Quasi per inerzia, Forman rimane nel Secolo dei Lumi con Valmont (1989), schiacciato dall’altra versione cinematografica delle Liaisons dangereuses firmata da Stephen Frears l’anno prima e di conseguenza rifiutato dal pubblico, nonostante sia «un film elegante, sinuoso, persino romantico, che guadagna in grazia e finezza quel che perde in crudeltà e dissolutezza» (Morandini). L’insuccesso lo condanna a una lunga pausa, riempita da un paio di progetti rimasti nel cassetto (l’adattamento del romanzo Disclosure di Michael Crichton e uno script sul parlamentare Sickles, steso a sei mani con Norman Mailer e signora), oltre che dalla pubblicazione dell’autobiografia. Dopo un’iniziale perplessità (non gli piace il personaggio), si butta infine sulla sceneggiatura di Scott Alexander e Larry Karaszewsky offertagli da Oliver Stone, qui in veste di produttore. Quasi fosse un’opera testamentaria, in Larry Flynt (1996) sedimentano un po’ tutti i temi del cinema del suo autore. Se la celestiale musica di Mozart maschera i comportamenti di un moccioso, la volgarità e il cattivo gusto del pornografo rischiano di oscurare la sostanziale nobiltà del suo agire. Flynt, inoltre, è un martire nel senso etimologico di testimone, un anarchico campione della libertà almeno quanto lo sono, per altri versi e consapevolezza, McMurphy e Coalhouse Walker; come quest’ultimo, è un eroe kleistiano che con furore autodistruttivo si erge a giudice e boia del conformismo. Il film è anche l’ennesimo “libro delle caricature” di un compatriota di Jaroslav Hašek e fa i conti, venticinque anni dopo, con la generazione dei “figli dei fiori”, sulla cui generosa e un po’ facile utopia aveva fatto scendere il sudario funebre il pur comprensivo Hair.
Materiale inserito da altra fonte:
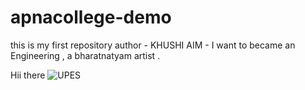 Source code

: # apnacollege-demo
this  is my first repository
author - KHUSHI
AIM - I want to became an Engineering , a bharatnatyam artist .

Hii there 
![UPES](https://github.com/KHUSHI01-astro/apnacollege-demo/blob/main/peakpx.jpg)

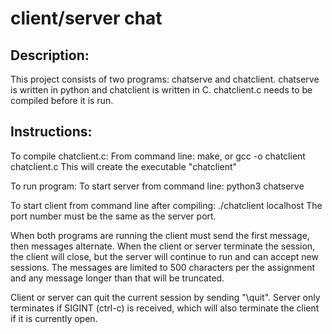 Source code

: # client/server chat

## Description:
This project consists of two programs: chatserve and chatclient. chatserve is written in python and chatclient is written in C.
chatclient.c needs to be compiled before it is run. 

## Instructions:
To compile chatclient.c:
From command line: make, or gcc -o chatclient chatclient.c
This will create the executable "chatclient"

To run program:
To start server from command line: python3 chatserve <portnum>

To start client from command line after compiling: ./chatclient localhost <portnum>
The port number must be the same as the server port.

When both programs are running the client must send the first message, then messages alternate. When the client or server
terminate the session, the client will close, but the server will continue to run and can accept new sessions. The messages
are limited to 500 characters per the assignment and any message longer than that will be truncated.

Client or server can quit the current session by sending "\quit". Server only terminates if SIGINT (ctrl-c) is received, which 
will also terminate the client if it is currently open.
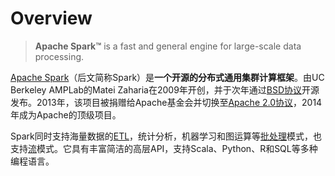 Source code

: # Overview

> **Apache Spark™** is a fast and general engine for large-scale data processing.

[Apache Spark](http://spark.apache.org/)（后文简称Spark）是**一个开源的分布式通用集群计算框架**。由UC Berkeley AMPLab的Matei Zaharia在2009年开创，并于次年通过[BSD协议](https://en.wikipedia.org/wiki/BSD_licenses)开源发布。2013年，该项目被捐赠给Apache基金会并切换至[Apache 2.0协议](https://en.wikipedia.org/wiki/Apache_License)，2014年成为Apache的顶级项目。

Spark同时支持海量数据的[ETL](https://en.wikipedia.org/wiki/Extract,_transform,_load)，统计分析，机器学习和图运算等[批处理](https://en.wikipedia.org/wiki/Batch_processing)模式，也支持[流](https://en.wikipedia.org/wiki/Stream_processing)模式。它具有丰富简洁的高层API，支持Scala、Python、R和SQL等多种编程语言。




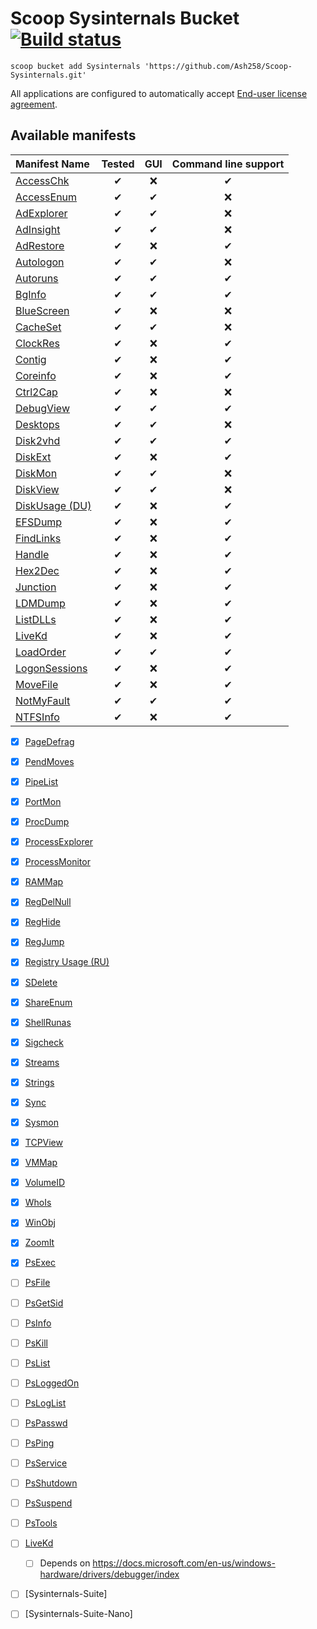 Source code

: # Scoop Sysinternals Bucket [![Build status](https://img.shields.io/appveyor/ci/Ash258/scoop-Sysinternals/master.svg?style=popout&logo=appveyor&label=AppVeyor)](https://ci.appveyor.com/project/Ash258/scoop-sysinternals)

`scoop bucket add Sysinternals 'https://github.com/Ash258/Scoop-Sysinternals.git'`

All applications are configured to automatically accept [End-user license agreement](https://docs.microsoft.com/en-us/sysinternals/license-terms).

## Available manifests

| Manifest Name                                | Tested |  GUI  | Command line support |
| :------------------------------------------- | :----: | :---: | :------------------: |
| [AccessChk](./bucket/AccessChk.json)         |   ✔    |   ❌   |          ✔           |
| [AccessEnum](./bucket/AccessEnum.json)       |   ✔    |   ✔   |          ❌           |
| [AdExplorer](./bucket/AdExplorer.json)       |   ✔    |   ✔   |          ❌           |
| [AdInsight](./bucket/AdInsight.json)         |   ✔    |   ✔   |          ❌           |
| [AdRestore](./bucket/AdRestore.json)         |   ✔    |   ❌   |          ✔           |
| [Autologon](./bucket/Autologon.json)         |   ✔    |   ✔   |          ❌           |
| [Autoruns](./bucket/Autoruns.json)           |   ✔    |   ✔   |          ✔           |
| [BgInfo](./bucket/BgInfo.json)               |   ✔    |   ✔   |          ✔           |
| [BlueScreen](./bucket/BlueScreen.json)       |   ✔    |   ❌   |          ❌           |
| [CacheSet](./bucket/CacheSet.json)           |   ✔    |   ✔   |          ❌           |
| [ClockRes](./bucket/ClockRes.json)           |   ✔    |   ❌   |          ✔           |
| [Contig](./bucket/Contig.json)               |   ✔    |   ❌   |          ✔           |
| [Coreinfo](./bucket/Coreinfo.json)           |   ✔    |   ❌   |          ✔           |
| [Ctrl2Cap](./bucket/Ctrl2Cap.json)           |   ✔    |   ❌   |          ❌           |
| [DebugView](./bucket/DebugView.json)         |   ✔    |   ✔   |          ✔           |
| [Desktops](./bucket/Desktops.json)           |   ✔    |   ✔   |          ❌           |
| [Disk2vhd](./bucket/Disk2vhd.json)           |   ✔    |   ✔   |          ✔           |
| [DiskExt](./bucket/DiskExt.json)             |   ✔    |   ❌   |          ✔           |
| [DiskMon](./bucket/DiskMon.json)             |   ✔    |   ✔   |          ❌           |
| [DiskView](./bucket/DiskView.json)           |   ✔    |   ✔   |          ❌           |
| [DiskUsage (DU)](./bucket/du.json)           |   ✔    |   ❌   |          ✔           |
| [EFSDump](./bucket/EFSDump.json)             |   ✔    |   ❌   |          ✔           |
| [FindLinks](./bucket/FindLinks.json)         |   ✔    |   ❌   |          ✔           |
| [Handle](./bucket/Handle.json)               |   ✔    |   ❌   |          ✔           |
| [Hex2Dec](./bucket/Hex2Dec.json)             |   ✔    |   ❌   |          ✔           |
| [Junction](./bucket/Junction.json)           |   ✔    |   ❌   |          ✔           |
| [LDMDump](./bucket/LDMDump.json)             |   ✔    |   ❌   |          ✔           |
| [ListDLLs](./bucket/ListDLLs.json)           |   ✔    |   ❌   |          ✔           |
| [LiveKd](./bucket/LiveKd.json)               |   ✔    |   ❌   |          ✔           |
| [LoadOrder](./bucket/LoadOrder.json)         |   ✔    |   ✔   |          ✔           |
| [LogonSessions](./bucket/LogonSessions.json) |   ✔    |   ❌   |          ✔           |
| [MoveFile](./bucket/MoveFile.json)           |   ✔    |   ❌   |          ✔           |
| [NotMyFault](./bucket/NotMyFault.json)       |   ✔    |   ✔   |          ✔           |
| [NTFSInfo](./bucket/NTFSInfo.json)           |   ✔    |   ❌   |          ✔           |

- [x] [PageDefrag](https://docs.microsoft.com/en-us/sysinternals/downloads/pagedefrag)
- [x] [PendMoves](https://docs.microsoft.com/en-us/sysinternals/downloads/pendmoves)
- [x] [PipeList](https://docs.microsoft.com/en-us/sysinternals/downloads/pipelist)
- [x] [PortMon](https://docs.microsoft.com/en-us/sysinternals/downloads/portmon)
- [x] [ProcDump](https://docs.microsoft.com/en-us/sysinternals/downloads/procdump)
- [x] [ProcessExplorer](https://docs.microsoft.com/en-us/sysinternals/downloads/process-explorer)
- [x] [ProcessMonitor](https://docs.microsoft.com/en-us/sysinternals/downloads/procmon)
- [x] [RAMMap](https://docs.microsoft.com/en-us/sysinternals/downloads/rammap)
- [x] [RegDelNull](https://docs.microsoft.com/en-us/sysinternals/downloads/regdelnull)
- [x] [RegHide](https://docs.microsoft.com/en-us/sysinternals/downloads/reghide)
- [x] [RegJump](https://docs.microsoft.com/en-us/sysinternals/downloads/regjump)
- [x] [Registry Usage (RU)](https://docs.microsoft.com/en-us/sysinternals/downloads/ru)
- [x] [SDelete](https://docs.microsoft.com/en-us/sysinternals/downloads/sdelete)
- [x] [ShareEnum](https://docs.microsoft.com/en-us/sysinternals/downloads/shareenum)
- [x] [ShellRunas](https://docs.microsoft.com/en-us/sysinternals/downloads/shellrunas)
- [x] [Sigcheck](https://docs.microsoft.com/en-us/sysinternals/downloads/sigcheck)
- [x] [Streams](https://docs.microsoft.com/en-us/sysinternals/downloads/streams)
- [x] [Strings](https://docs.microsoft.com/en-us/sysinternals/downloads/strings)
- [x] [Sync](https://docs.microsoft.com/en-us/sysinternals/downloads/sync)
- [x] [Sysmon](https://docs.microsoft.com/en-us/sysinternals/downloads/sysmon)
- [x] [TCPView](https://docs.microsoft.com/en-us/sysinternals/downloads/tcpview)
- [x] [VMMap](https://docs.microsoft.com/en-us/sysinternals/downloads/vmmap)
- [x] [VolumeID](https://docs.microsoft.com/en-us/sysinternals/downloads/volumeid)
- [x] [WhoIs](https://docs.microsoft.com/en-us/sysinternals/downloads/whois)
- [x] [WinObj](https://docs.microsoft.com/en-us/sysinternals/downloads/winobj)
- [x] [ZoomIt](https://docs.microsoft.com/en-us/sysinternals/downloads/zoomit)

- [x] [PsExec](https://docs.microsoft.com/en-us/sysinternals/downloads/psexec)
- [ ] [PsFile](https://docs.microsoft.com/en-us/sysinternals/downloads/psfile)
- [ ] [PsGetSid](https://docs.microsoft.com/en-us/sysinternals/downloads/psgetsid)
- [ ] [PsInfo](https://docs.microsoft.com/en-us/sysinternals/downloads/psinfo)
- [ ] [PsKill](https://docs.microsoft.com/en-us/sysinternals/downloads/pskill)
- [ ] [PsList](https://docs.microsoft.com/en-us/sysinternals/downloads/pslist)
- [ ] [PsLoggedOn](https://docs.microsoft.com/en-us/sysinternals/downloads/psloggedon)
- [ ] [PsLogList](https://docs.microsoft.com/en-us/sysinternals/downloads/psloglist)
- [ ] [PsPasswd](https://docs.microsoft.com/en-us/sysinternals/downloads/pspasswd)
- [ ] [PsPing](https://docs.microsoft.com/en-us/sysinternals/downloads/psping)
- [ ] [PsService](https://docs.microsoft.com/en-us/sysinternals/downloads/psservice)
- [ ] [PsShutdown](https://docs.microsoft.com/en-us/sysinternals/downloads/psshutdown)
- [ ] [PsSuspend](https://docs.microsoft.com/en-us/sysinternals/downloads/pssuspend)
- [ ] [PsTools](https://docs.microsoft.com/en-us/sysinternals/downloads/pstools)
- [ ] [LiveKd](https://docs.microsoft.com/en-us/sysinternals/downloads/livekd)
    - [ ] Depends on <https://docs.microsoft.com/en-us/windows-hardware/drivers/debugger/index>
- [ ] [Sysinternals-Suite]
- [ ] [Sysinternals-Suite-Nano]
Strettamente connesso all’opera che lo ha preceduto, Man on the Moon (1999) propone un’altra figura “contro”, un irregolare che, seppure con diverse modalità, è una specie di alieno rispetto al suo contesto. La sua comicità, basata sui tempi morti, le pause, il disagio esibito e ben presto condiviso dagli spettatori, fa infatti leva sulla disarticolazione dei meccanismi tradizionali di rapporto col pubblico. In questo straordinario film dell’angoscia e della tenerezza, che nel “cinema della distanza” di Forman, insieme classico e percorso da brividi e fratture, segna un punto di equilibrio tra nonchalance fenomenica e sgradevolezza del dato sociologico, Andy Kaufman è un falso tutto e un vero nulla, un elfo nichilista, un guerrigliero zen, un attore dadaista, un “Reine Tor” wagneriano la cui vocazione all’ambiguità non scende a patti neppure con la morte. Come e più ancora di Larry Flynt, funziona da miccia, da detonatore capace di provocare reazioni a catena, nella macchina televisiva e nei suoi pigri spettatori. Come già ai tempi della oggi scissa Cecoslovacchia, del rudimentale visore con le donne nude, il regista è di nuovo lì, a fotografare i moti del volto e dell’animo di ciascuno. Il campo d’osservazione si sposta dunque dall’eroe al suo pubblico, cioè a ognuno di noi. L’innocenza dello sguardo si sposa alla coscienza mediologica, il fruitore diventa oggetto imprescindibile della messa in scena. È forse in questa direzione, con questa prospettiva, che avrà qualcosa da dire, magari riservandoci più di una sorpresa, la maturità – ancora curiosa, ancora adolescenziale – dell’ex bright young man venuto a Hollywood da Praga, agitato cuore d’Europa.